En contraste, a día de hoy, los turistas y devotos se agolpan por miles en la Santa Cueva de Covadonga rindiendo devoción, o robando un selfie, a la supuesta tumba del rey Pelayo. Según nos cuenta Ambrosio de Morales, un cronista del siglo XVI, Alfonso X el Sabio ordenó trasladar los restos de Pelayo y su esposa a este lugar desde la iglesia de Santa Eulalia. Fue este Ambrosio Morales quien recibió el encargo en 1572 por parte de Felipe II de realizar un viaje de estudio por Asturias recogiendo documentos y reliquias para las colecciones reales del Monasterio de El Escorial. Pocos investigadores creen en la veracidad de este traslado, sin embargo, nadie repara en la existencia de esta pequeña iglesia casi mágica de Abamia, que fue panteón regio. Y mucho menos en el pequeño cementerio que como un tesoro se esconde detrás.

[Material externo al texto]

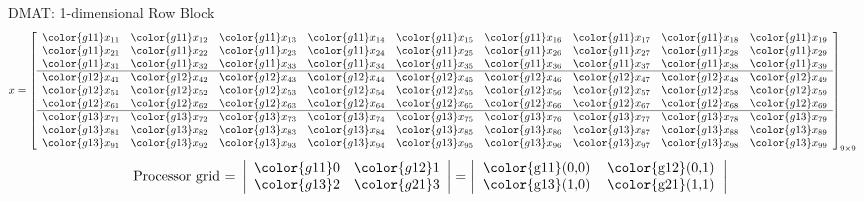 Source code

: \begin{frame}
\begin{exampleblock}{DMAT:  1-dimensional Row Block}
\begin{align*}
x &= \left[
      \begin{array}{lllllllll}
      \color{g11}x_{11} & \color{g11}x_{12} & \color{g11}x_{13} & 
\color{g11}x_{14} & \color{g11}x_{15} & \color{g11}x_{16} & \color{g11}x_{17} & 
\color{g11}x_{18} & \color{g11}x_{19}\\
      \color{g11}x_{21} & \color{g11}x_{22} & \color{g11}x_{23} & 
\color{g11}x_{24} & \color{g11}x_{25} & \color{g11}x_{26} & \color{g11}x_{27} & 
\color{g11}x_{28} & \color{g11}x_{29}\\
      \color{g11}x_{31} & \color{g11}x_{32} & \color{g11}x_{33} & 
\color{g11}x_{34} & \color{g11}x_{35} & \color{g11}x_{36} & \color{g11}x_{37} & 
\color{g11}x_{38} & \color{g11}x_{39}\\\hline
      \color{g12}x_{41} & \color{g12}x_{42} & \color{g12}x_{43} & 
\color{g12}x_{44} & \color{g12}x_{45} & \color{g12}x_{46} & \color{g12}x_{47} & 
\color{g12}x_{48} & \color{g12}x_{49}\\
      \color{g12}x_{51} & \color{g12}x_{52} & \color{g12}x_{53} & 
\color{g12}x_{54} & \color{g12}x_{55} & \color{g12}x_{56} & \color{g12}x_{57} & 
\color{g12}x_{58} & \color{g12}x_{59}\\
      \color{g12}x_{61} & \color{g12}x_{62} & \color{g12}x_{63} & 
\color{g12}x_{64} & \color{g12}x_{65} & \color{g12}x_{66} & \color{g12}x_{67} & 
\color{g12}x_{68} & \color{g12}x_{69}\\\hline
      \color{g13}x_{71} & \color{g13}x_{72} & \color{g13}x_{73} & 
\color{g13}x_{74} & \color{g13}x_{75} & \color{g13}x_{76} & \color{g13}x_{77} & 
\color{g13}x_{78} & \color{g13}x_{79}\\
      \color{g13}x_{81} & \color{g13}x_{82} & \color{g13}x_{83} & 
\color{g13}x_{84} & \color{g13}x_{85} & \color{g13}x_{86} & \color{g13}x_{87} & 
\color{g13}x_{88} & \color{g13}x_{89}\\
      \color{g13}x_{91} & \color{g13}x_{92} & \color{g13}x_{93} & 
\color{g13}x_{94} & \color{g13}x_{95} & \color{g13}x_{96} & \color{g13}x_{97} & 
\color{g13}x_{98} & \color{g13}x_{99}\\
      \end{array}
\right]_{9\times 9}
\end{align*}
\begin{align*}
\text{Processor grid = }\left|
      \begin{array}{ll}
      \color{g11}0 & \color{g12}1 \\
      \color{g13}2 & \color{g21}3
      \end{array}
\right| &= 
\left|
      \begin{tabular}{lll}
      \color{g11}(0,0) & \color{g12}(0,1) \\
      \color{g13}(1,0) & \color{g21}(1,1) 
      \end{tabular}
\right|
\end{align*}
\end{exampleblock}
\end{frame}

De dimensiones reducidas y muros altos, se cierra con una puerta de madera y un grueso cerrojo corredero.  En su interior, contrastan tumbas recientes del año 2016, junto con sepulcros familiares que se remontan hasta el siglo XIX. Son enterramientos cuidados, en cuya zona las hierbas están cortadas y hay restos de flores depositadas. Sin embargo, con tan sólo avanzar unos pocos pasos, uno se adentra en un escenario espeluznante. La maleza ha crecido en tumbas del siglo XIX, tapando casi en su totalidad las lápidas y cruces. Sólo si uno se fija, puede distinguir los brazos del símbolo de Cristo asomando entre las altas hierbas. La dejadez llega a su punto álgido en el muro de fondo, donde la losa se ha caído y uno puede contemplar con claridad el cráneo y el fémur de un difunto. Están al aire libre, a la evidente vista de cualquiera que se adentre en los muros de este lugar. Al lado, una capilla dedicada al Sagrado Corazón de Jesús impoluta y en perfecto estado de conservación. Tiene restos de velas y de flores de plástico, que evidencian el cuidado que recibe.

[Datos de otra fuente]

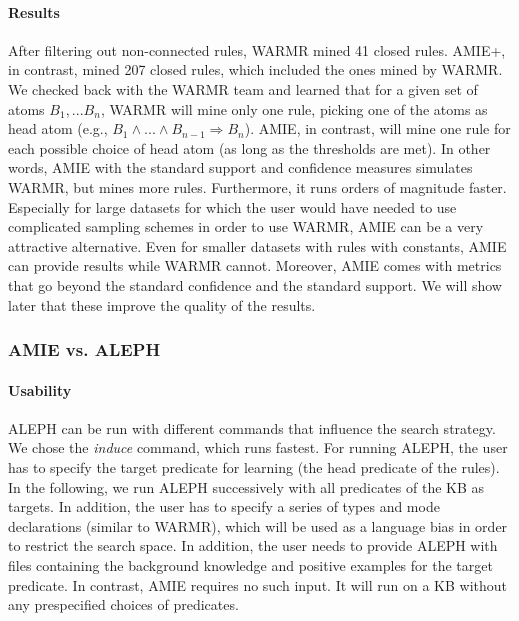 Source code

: {\paragraph{Results} After filtering out non-connected rules, WARMR mined 41 closed rules. AMIE+, in contrast, mined 207 closed rules, which included the ones mined by WARMR.
We checked back with the WARMR team and learned that for a given set of atoms $B_1, ... B_n$, WARMR will mine only one rule,
picking one of the atoms as head atom (e.g., $B_1 \wedge ... \wedge B_{n-1} \Rightarrow B_n$).
AMIE, in contrast, will mine one rule for each possible choice of head atom (as long as the thresholds are met).
In other words, AMIE with the standard support and confidence measures simulates WARMR, but mines more rules.
Furthermore, it runs orders of magnitude faster. Especially for large datasets for which the user would have needed to use complicated sampling schemes in order to use WARMR,
AMIE can be a very attractive alternative.
Even for smaller datasets with rules with constants, AMIE can provide results while WARMR cannot.
Moreover, AMIE comes with metrics that go beyond the standard confidence and the standard support.
We will show later that these improve the quality of the results.


\subsubsection{AMIE vs. ALEPH}

\paragraph{Usability} ALEPH can be run with different commands that influence the search strategy. We chose the \emph{induce} command, which runs fastest.
For running ALEPH, the user has to specify the target predicate for learning (the head predicate of the rules).
In the following, we run ALEPH successively with all predicates of the KB as targets.
In addition, the user has to specify a series of types and mode declarations (similar to WARMR), which will be used as a language bias in order to restrict the search space.
In addition, the user needs to provide ALEPH with files containing the background knowledge and positive examples for the target predicate.
In contrast, AMIE requires no such input. It will run on a KB without any prespecified choices of predicates.


}
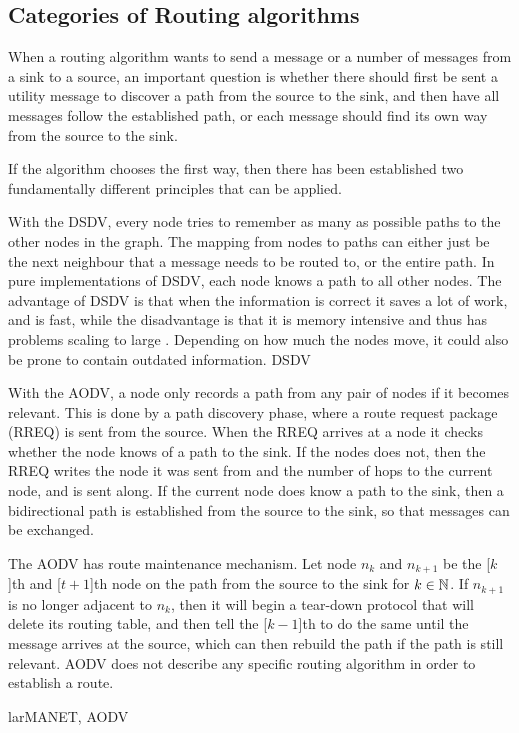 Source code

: \documentclass[letter, 12pt, english, draft]{article}
\begin{document}
\subsection{Categories of Routing algorithms}
When a routing algorithm wants to send a message or a number of messages from a sink to a source, an important question is whether there should first be sent a utility message to discover a path from the source to the sink, and then have all messages follow the established path, or each message should find its own way from the source to the sink.

If the algorithm chooses the first way, then there has been established two fundamentally different principles that can be applied.
\begin{description}
{With the DSDV, every node tries to remember as many as possible paths to the other nodes in the graph. The mapping from nodes to paths can either just be the next neighbour that a message needs to be routed to, or the entire path. In pure implementations of DSDV, each node knows a path to all other nodes. The advantage of DSDV is that when the information is correct it saves a lot of work, and is fast, while the disadvantage is that it is memory intensive and thus has problems scaling to large \manet. Depending on how much the nodes move, it could also be prone to contain outdated information.
}
{DSDV}

{With the AODV, a node only records a path from any pair of nodes if it becomes relevant. This is done by a path discovery phase, where a route request package (RREQ) is sent from the source. When the RREQ arrives at a node it checks whether the node knows of a path to the sink. If the nodes does not, then the RREQ writes the node it was sent from and the number of hops to the current node, and is sent along. If the current node does know a path to the sink, then a bidirectional path is established from the source to the sink, so that messages can be exchanged.

The AODV has route maintenance mechanism. Let node $n_k$ and $n_{k+1}$ be the [$k$]th and [$t+1$]th node on the path from the source to the sink for $k \in \mathbb{N}$. If $n_{k+1}$ is no longer adjacent to $n_{k}$, then it will begin a tear-down protocol that will delete its routing table, and then tell the [$k-1$]th to do the same until the message arrives at the source, which can then rebuild the path if the path is still relevant.
AODV does not describe any specific routing algorithm in order to establish a route.}
{larMANET, AODV}

\end{description}
\end{document}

Se hace difícil pensar cómo es posible que alguien que haya enterrado a escasos cinco metros de estos restos humanos expuestos al aire libre, no los haya visto. O que alguien que acuda a la capilla a depositar estas velas, sea capaz de concentrarse en sus rezos con la mirada petrificada del cráneo a su lado. El dato permite una reflexión más amplia cuando uno sabe que Roberto Frassinelli, el “alemán de Corao”, un anticuario que impulsó la construcción de la basílica de Covadonga, estuvo enterrado aquí. Sus restos fueron rescatados por iniciativa particular e instalados en la iglesia. Nadie por el momento salva a la calavera desconocida, que mira a los que van a depositar flores en las tumbas de sus familiares, o a encender las velas de la capilla.

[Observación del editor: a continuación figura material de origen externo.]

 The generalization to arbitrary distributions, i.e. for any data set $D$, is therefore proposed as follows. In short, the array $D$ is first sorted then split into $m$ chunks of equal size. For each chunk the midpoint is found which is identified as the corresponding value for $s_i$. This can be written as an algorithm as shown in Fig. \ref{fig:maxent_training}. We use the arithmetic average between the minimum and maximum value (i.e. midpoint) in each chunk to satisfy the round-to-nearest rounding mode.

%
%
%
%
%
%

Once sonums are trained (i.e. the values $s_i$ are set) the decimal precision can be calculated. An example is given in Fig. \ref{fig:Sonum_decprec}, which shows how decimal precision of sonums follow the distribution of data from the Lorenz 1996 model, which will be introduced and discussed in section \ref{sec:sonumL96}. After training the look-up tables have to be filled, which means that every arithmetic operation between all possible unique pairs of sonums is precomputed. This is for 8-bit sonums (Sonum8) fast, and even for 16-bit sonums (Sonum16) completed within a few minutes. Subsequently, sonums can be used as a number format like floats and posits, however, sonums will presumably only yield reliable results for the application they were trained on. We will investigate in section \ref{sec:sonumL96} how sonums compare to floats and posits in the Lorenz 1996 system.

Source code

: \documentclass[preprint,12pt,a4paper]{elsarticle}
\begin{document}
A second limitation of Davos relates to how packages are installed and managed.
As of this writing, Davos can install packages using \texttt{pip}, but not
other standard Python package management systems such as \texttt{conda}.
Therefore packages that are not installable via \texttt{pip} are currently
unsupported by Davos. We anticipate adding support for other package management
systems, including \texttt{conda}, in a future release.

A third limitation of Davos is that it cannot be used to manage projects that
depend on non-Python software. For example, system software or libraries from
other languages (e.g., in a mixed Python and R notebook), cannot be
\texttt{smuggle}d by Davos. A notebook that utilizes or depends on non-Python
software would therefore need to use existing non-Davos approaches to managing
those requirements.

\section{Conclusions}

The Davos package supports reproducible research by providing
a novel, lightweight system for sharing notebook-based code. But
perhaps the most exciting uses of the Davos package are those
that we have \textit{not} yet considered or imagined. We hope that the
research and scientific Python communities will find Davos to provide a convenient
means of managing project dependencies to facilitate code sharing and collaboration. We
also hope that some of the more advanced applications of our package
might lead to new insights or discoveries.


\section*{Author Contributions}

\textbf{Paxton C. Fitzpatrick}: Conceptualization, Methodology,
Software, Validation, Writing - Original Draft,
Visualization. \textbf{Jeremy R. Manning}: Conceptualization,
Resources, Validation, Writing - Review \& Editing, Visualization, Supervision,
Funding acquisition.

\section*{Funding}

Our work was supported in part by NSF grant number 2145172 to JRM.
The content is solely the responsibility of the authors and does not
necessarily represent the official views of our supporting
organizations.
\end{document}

 Se tiende a decir que la muerte nos iguala a todos, pero no es cierto. Pelayo recibe los flashes de miles de personas al día y Frassinelli reposa en la iglesia. Sin embargo, este difunto ignorado permanece en el olvido. Ni siquiera parece merecer la caridad de poner un poco de cemento para reparar su tumba y que pueda continuar descansando en paz. La muerte nos iguala a todos, dice el Dalai Lama. Pero no tanto, añado yo.